What you should do → Exactly the lines starting at the line containing "classic and difficult." and ending at the line containing "on hover styling." are to be written out from the listing below, both included.

Information →
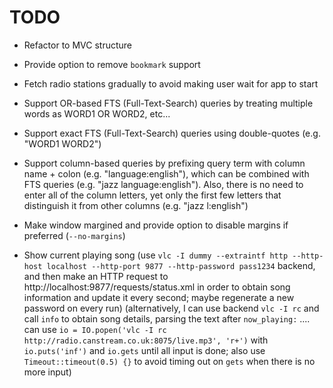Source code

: # TODO

- Refactor to MVC structure
- Provide option to remove `bookmark` support
- Fetch radio stations gradually to avoid making user wait for app to start


- Support OR-based FTS (Full-Text-Search) queries by treating multiple words as WORD1 OR WORD2, etc...
- Support exact FTS (Full-Text-Search) queries using double-quotes (e.g. "WORD1 WORD2")
- Support column-based queries by prefixing query term with column name + colon (e.g. "language:english"), which can be combined with FTS queries (e.g. "jazz language:english"). Also, there is no need to enter all of the column letters, yet only the first few letters that distinguish it from other columns (e.g. "jazz l:english")

- Make window margined and provide option to disable margins if preferred (`--no-margins`)

- Show current playing song (use `vlc -I dummy --extraintf http --http-host localhost --http-port 9877 --http-password pass1234` backend, and then make an HTTP request to http://localhost:9877/requests/status.xml in order to obtain song information and update it every second; maybe regenerate a new password on every run) (alternatively, I can use backend `vlc -I rc` and call `info` to obtain song details, parsing the text after `now_playing:` .... can use `io = IO.popen('vlc -I rc http://radio.canstream.co.uk:8075/live.mp3', 'r+')` with `io.puts('inf')` and `io.gets` until all input is done; also use `Timeout::timeout(0.5) {}` to avoid timing out on `gets` when there is no more input)
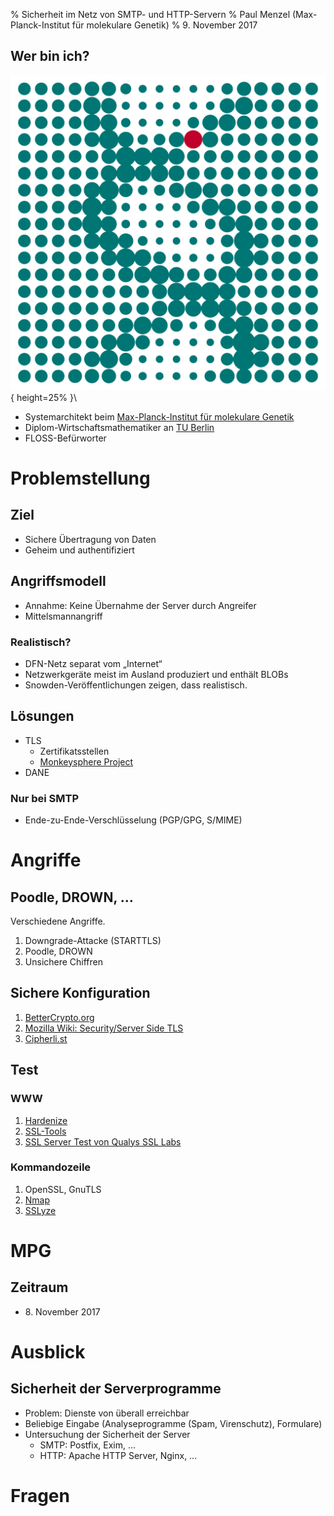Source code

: % Sicherheit im Netz von SMTP- und HTTP-Servern
% Paul Menzel (Max-Planck-Institut für molekulare Genetik)
% 9. November 2017

## Wer bin ich?

![Logo of Max Planck Institute for Molecular Genetics](images/MPIMG_helix_rgb.png){ height=25% }\


- Systemarchitekt beim [Max-Planck-Institut für molekulare Genetik](https://www.molgen.mpg.de/)
- Diplom-Wirtschaftsmathematiker an [TU Berlin](https://www.tu-berlin.de/)
- FLOSS-Befürworter

# Problemstellung

## Ziel

-  Sichere Übertragung von Daten
-  Geheim und authentifiziert

## Angriffsmodell

-  Annahme: Keine Übernahme der Server durch Angreifer
-  Mittelsmannangriff

### Realistisch?

-  DFN-Netz separat vom „Internet“
-  Netzwerkgeräte meist im Ausland produziert und enthält BLOBs
-  Snowden-Veröffentlichungen zeigen, dass realistisch.

## Lösungen

-  TLS
   -  Zertifikatsstellen
   -  [Monkeysphere Project](http://web.monkeysphere.info/)
-  DANE

### Nur bei SMTP

-  Ende-zu-Ende-Verschlüsselung (PGP/GPG, S/MIME)

# Angriffe

## Poodle, DROWN, …

Verschiedene Angriffe.

1.  Downgrade-Attacke (STARTTLS)
2.  Poodle, DROWN
3.  Unsichere Chiffren

## Sichere Konfiguration

1.  [BetterCrypto.org](https://bettercrypto.org/)
1.  [Mozilla Wiki: Security/Server Side TLS](https://wiki.mozilla.org/Security/Server_Side_TLS)
1.  [Cipherli.st](https://cipherli.st/)

## Test

### WWW

1.  [Hardenize](https://www.hardenize.com/)
1.  [SSL-Tools](https://ssl-tools.net/)
1.  [SSL Server Test von Qualys SSL Labs](https://www.ssllabs.com/ssltest/analyze.html?d=login.rz.ruhr-uni-bochum.de)

### Kommandozeile

1.  OpenSSL, GnuTLS
1.  [Nmap](https://nmap.org/)
1.  [SSLyze](https://nabla-c0d3.github.io/)

# MPG

## Zeitraum

-   8\. November 2017

# Ausblick

## Sicherheit der Serverprogramme

-   Problem: Dienste von überall erreichbar
-   Beliebige Eingabe (Analyseprogramme (Spam, Virenschutz), Formulare)
-   Untersuchung der Sicherheit der Server
    -   SMTP: Postfix, Exim, …
    -   HTTP: Apache HTTP Server, Nginx, …

# Fragen
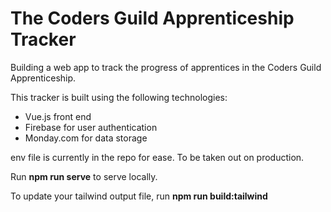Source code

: # The Coders Guild Apprenticeship Tracker

Building a web app to track the progress of apprentices in the Coders Guild Apprenticeship.

This tracker is built using the following technologies:
- Vue.js front end
- Firebase for user authentication
- Monday.com for data storage

env file is currently in the repo for ease. To be taken out on production.

Run **npm run serve** to serve locally.

To update your tailwind output file, run **npm run build:tailwind**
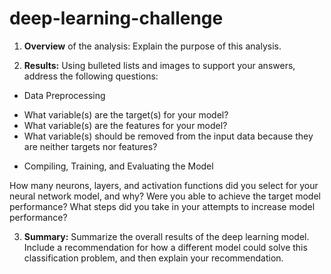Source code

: # deep-learning-challenge
1. **Overview** of the analysis: Explain the purpose of this analysis.

2. **Results:** Using bulleted lists and images to support your answers, address the following questions:

* Data Preprocessing

- What variable(s) are the target(s) for your model?
- What variable(s) are the features for your model?
- What variable(s) should be removed from the input data because they are neither targets nor features?

* Compiling, Training, and Evaluating the Model

How many neurons, layers, and activation functions did you select for your neural network model, and why?
Were you able to achieve the target model performance?
What steps did you take in your attempts to increase model performance?

3. **Summary:** Summarize the overall results of the deep learning model. Include a recommendation for how a different model could solve this classification problem, and then explain your recommendation.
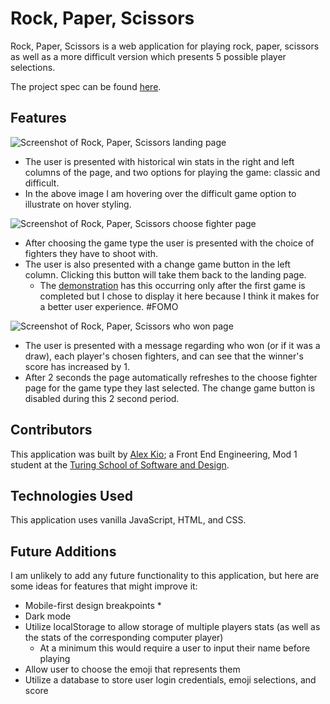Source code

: # Rock, Paper, Scissors

Rock, Paper, Scissors is a web application for playing rock, paper, scissors as well as a more difficult version which presents 5 possible player selections.

The project spec can be found [here](https://frontend.turing.edu/projects/module-1/rock-paper-scissors-solo.html).

## Features

![Screenshot of Rock, Paper, Scissors landing page](https://user-images.githubusercontent.com/12686237/116107336-f1577f00-a680-11eb-88aa-738433386204.png)
* The user is presented with historical win stats in the right and left columns of the page, and two options for playing the game: classic and difficult.
* In the above image I am hovering over the difficult game option to illustrate on hover styling.

![Screenshot of Rock, Paper, Scissors choose fighter page](https://user-images.githubusercontent.com/12686237/116107403-02a08b80-a681-11eb-89c8-977fae2683e9.png)
* After choosing the game type the user is presented with the choice of fighters they have to shoot with.
* The user is also presented with a change game button in the left column. Clicking this button will take them back to the landing page.
  * The [demonstration](https://www.youtube.com/watch?v=a2M5h1B9DQQ) has this occurring only after the first game is completed but I chose to display it here because I think it makes for a better user experience. #FOMO

![Screenshot of Rock, Paper, Scissors who won page](https://user-images.githubusercontent.com/12686237/116107452-0b915d00-a681-11eb-83a9-d2b00df40f4c.png)
* The user is presented with a message regarding who won (or if it was a draw), each player's chosen fighters, and can see that the winner's score has increased by 1.
* After 2 seconds the page automatically refreshes to the choose fighter page for the game type they last selected. The change game button is disabled during this 2 second period.

## Contributors

This application was built by [Alex Kio](https://github.com/alexmkio/); a Front End Engineering, Mod 1 student at the [Turing School of Software and Design](https://turing.io/).

## Technologies Used

This application uses vanilla JavaScript, HTML, and CSS.

## Future Additions

I am unlikely to add any future functionality to this application, but here are some ideas for features that might improve it:

* Mobile-first design breakpoints
  * 
* Dark mode
* Utilize localStorage to allow storage of multiple players stats (as well as the stats of the corresponding computer player)
  * At a minimum this would require a user to input their name before playing
* Allow user to choose the emoji that represents them
* Utilize a database to store user login credentials, emoji selections, and score

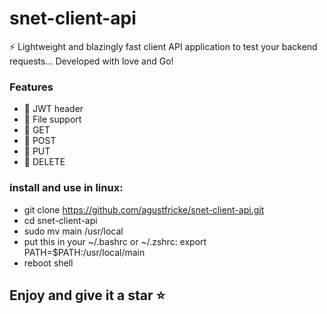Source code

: # snet-client-api

⚡ Lightweight and blazingly fast client API application to test your backend requests... Developed with love and Go!

### Features
- :satellite: JWT header
- :satellite: File support
- :satellite: GET 
- :satellite: POST 
- :satellite: PUT 
- :satellite: DELETE

### install and use in linux:
- git clone https://github.com/agustfricke/snet-client-api.git
- cd snet-client-api
- sudo mv main /usr/local
- put this in your ~/.bashrc or ~/.zshrc: export PATH=$PATH:/usr/local/main
- reboot shell

## Enjoy and give it a star ⭐
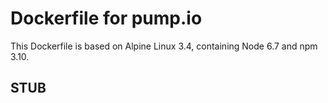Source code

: # Dockerfile for pump.io

This Dockerfile is based on Alpine Linux 3.4, containing Node 6.7 and npm 3.10.

## STUB
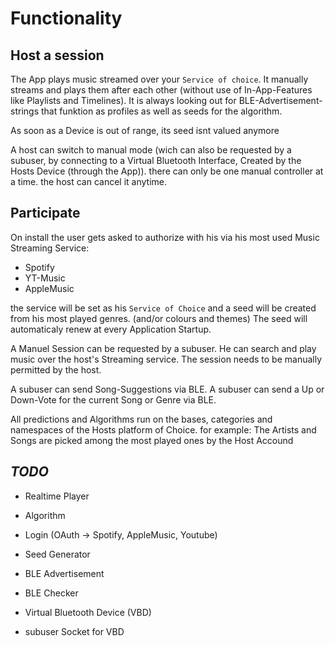 # Functionality

## Host a session

The App plays music streamed over your `Service of choice`.
It manually streams and plays them after each other (without use of In-App-Features like Playlists and Timelines).
It is always looking out for BLE-Advertisement-strings that funktion as profiles as well as seeds for the algorithm.

As soon as a Device is out of range, its seed isnt valued anymore

A host can switch to manual mode (wich can also be requested by a subuser, by connecting to a Virtual Bluetooth Interface,
Created by the Hosts Device (through the App)). there can only be one manual controller at a time. the host can cancel it anytime.

## Participate

On install the user gets asked to authorize with his via his most used Music Streaming Service:

- Spotify
- YT-Music
- AppleMusic

the service will be set as his `Service of Choice` and a seed will be created from his most played genres. (and/or colours and themes)
The seed will automaticaly renew at every Application Startup.


A Manuel Session can be requested by a subuser. He can search and play music over the host's Streaming service. The session
needs to be manually permitted by the host.


A subuser can send Song-Suggestions via BLE.
A subuser can send a Up or Down-Vote for the current Song or Genre via BLE.







All predictions and Algorithms run on the bases, categories and namespaces of the Hosts platform of Choice.
for example: The Artists and Songs are picked among the most played ones by the Host Accound






## *TODO*

- Realtime Player
- Algorithm

- Login (OAuth -> Spotify, AppleMusic, Youtube)
- Seed Generator
- BLE Advertisement
- BLE Checker

- Virtual Bluetooth Device (VBD)
- subuser Socket for VBD

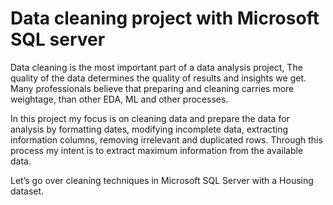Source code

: # Data cleaning project with Microsoft SQL server

Data cleaning is the most important part of a data analysis project, The quality of the data determines the quality of results and insights we get. Many professionals believe that preparing and cleaning carries more weightage, than other EDA, ML and other processes.<br>

In this project my focus is on cleaning data and prepare the data for analysis by formatting dates, modifying incomplete data, extracting information columns, removing irrelevant and duplicated rows. Through this process my intent is to extract maximum information from the available data.<br>

Let’s go over cleaning techniques in Microsoft SQL Server with a Housing dataset.<br>
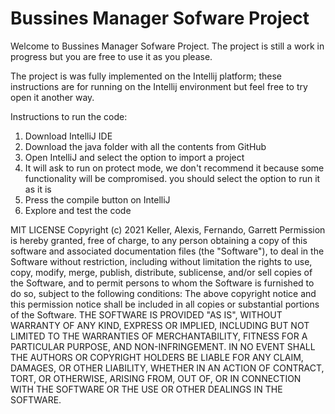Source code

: # Bussines Manager Sofware Project

Welcome to Bussines Manager Sofware Project. The project is still a work in progress but you are free to use it as you please. 

The project is was fully implemented on the Intellij platform; these instructions are for running on the Intellij environment but feel free to try open it another way.

Instructions to run the code:  
1. Download IntelliJ IDE
2. Download the java folder with all the contents from GitHub
3. Open IntelliJ and select the option to import a project
4. It will ask to run on protect mode, we don't recommend it because some functionality will be compromised. you should select the option to run it as it is
5. Press the compile button on IntelliJ
6. Explore and test the code


MIT LICENSE Copyright (c) 2021 Keller, Alexis, Fernando, Garrett
Permission is hereby granted, free of charge, to any person obtaining a copy of this software and associated documentation files (the "Software"), to deal in the Software without restriction, including without limitation the rights to use, copy, modify, merge, publish, distribute, sublicense, and/or sell copies of the Software, and to permit persons to whom the Software is furnished to do so, subject to the following conditions:
The above copyright notice and this permission notice shall be included in all copies or substantial portions of the Software.
THE SOFTWARE IS PROVIDED "AS IS", WITHOUT WARRANTY OF ANY KIND, EXPRESS OR IMPLIED, INCLUDING BUT NOT LIMITED TO THE WARRANTIES OF MERCHANTABILITY, FITNESS FOR A PARTICULAR PURPOSE, AND NON-INFRINGEMENT. IN NO EVENT SHALL THE AUTHORS OR COPYRIGHT HOLDERS BE LIABLE FOR ANY CLAIM, DAMAGES, OR OTHER LIABILITY, WHETHER IN AN ACTION OF CONTRACT, TORT, OR OTHERWISE, ARISING FROM, OUT OF, OR IN CONNECTION WITH THE SOFTWARE OR THE USE OR OTHER DEALINGS IN THE SOFTWARE.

Result of the task →
* The user is presented with historical win stats in the right and left columns of the page, and two options for playing the game: classic and difficult.
* In the above image I am hovering over the difficult game option to illustrate on hover styling.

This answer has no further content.